◆ **WORK REQUEST**
Using the records below, filter for lines that contain the string "with" and copy them out.

◆ **DATA RECORDS**
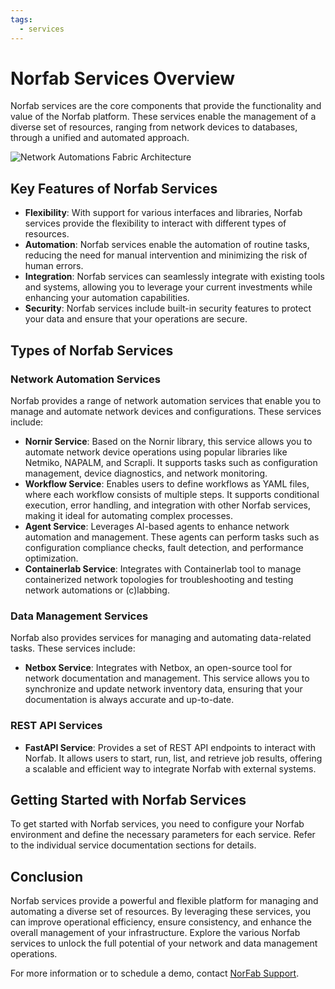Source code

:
 ```yaml
---
tags:
  - services
---
```


# Norfab Services Overview

Norfab services are the core components that provide the functionality and value of the Norfab platform. These services enable the management of a diverse set of resources, ranging from network devices to databases, through a unified and automated approach. 

![Network Automations Fabric Architecture](images/Overview_Architecture.jpg)

## Key Features of Norfab Services

- **Flexibility**: With support for various interfaces and libraries, Norfab services provide the flexibility to interact with different types of resources. 
- **Automation**: Norfab services enable the automation of routine tasks, reducing the need for manual intervention and minimizing the risk of human errors. 
- **Integration**: Norfab services can seamlessly integrate with existing tools and systems, allowing you to leverage your current investments while enhancing your automation capabilities. 
- **Security**: Norfab services include built-in security features to protect your data and ensure that your operations are secure.

## Types of Norfab Services

### Network Automation Services

Norfab provides a range of network automation services that enable you to manage and automate network devices and configurations. These services include:

- **Nornir Service**: Based on the Nornir library, this service allows you to automate network device operations using popular libraries like Netmiko, NAPALM, and Scrapli. It supports tasks such as configuration management, device diagnostics, and network monitoring.
- **Workflow Service**: Enables users to define workflows as YAML files, where each workflow consists of multiple steps. It supports conditional execution, error handling, and integration with other Norfab services, making it ideal for automating complex processes.
- **Agent Service**: Leverages AI-based agents to enhance network automation and management. These agents can perform tasks such as configuration compliance checks, fault detection, and performance optimization.
- **Containerlab Service**: Integrates with Containerlab tool to manage containerized network topologies for troubleshooting and testing network automations or (c)labbing.

### Data Management Services

Norfab also provides services for managing and automating data-related tasks. These services include:

- **Netbox Service**: Integrates with Netbox, an open-source tool for network documentation and management. This service allows you to synchronize and update network inventory data, ensuring that your documentation is always accurate and up-to-date.

### REST API Services

- **FastAPI Service**: Provides a set of REST API endpoints to interact with Norfab. It allows users to start, run, list, and retrieve job results, offering a scalable and efficient way to integrate Norfab with external systems.

## Getting Started with Norfab Services

To get started with Norfab services, you need to configure your Norfab environment and define the necessary parameters for each service. Refer to the individual service documentation sections for details.

## Conclusion

Norfab services provide a powerful and flexible platform for managing and automating a diverse set of resources. By leveraging these services, you can improve operational efficiency, ensure consistency, and enhance the overall management of your infrastructure. Explore the various Norfab services to unlock the full potential of your network and data management operations.

For more information or to schedule a demo, contact [NorFab Support](mailto:dmulyalin@gmail.com).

◆ **ANSWER BELOW**
- **Flexibility**: With support for various interfaces and libraries, Norfab services provide the flexibility to interact with different types of resources. 
- **Integration**: Norfab services can seamlessly integrate with existing tools and systems, allowing you to leverage your current investments while enhancing your automation capabilities. 
- **Workflow Service**: Enables users to define workflows as YAML files, where each workflow consists of multiple steps. It supports conditional execution, error handling, and integration with other Norfab services, making it ideal for automating complex processes.
- **Containerlab Service**: Integrates with Containerlab tool to manage containerized network topologies for troubleshooting and testing network automations or (c)labbing.
- **Netbox Service**: Integrates with Netbox, an open-source tool for network documentation and management. This service allows you to synchronize and update network inventory data, ensuring that your documentation is always accurate and up-to-date.
- **FastAPI Service**: Provides a set of REST API endpoints to interact with Norfab. It allows users to start, run, list, and retrieve job results, offering a scalable and efficient way to integrate Norfab with external systems.
## Getting Started with Norfab Services
To get started with Norfab services, you need to configure your Norfab environment and define the necessary parameters for each service. Refer to the individual service documentation sections for details.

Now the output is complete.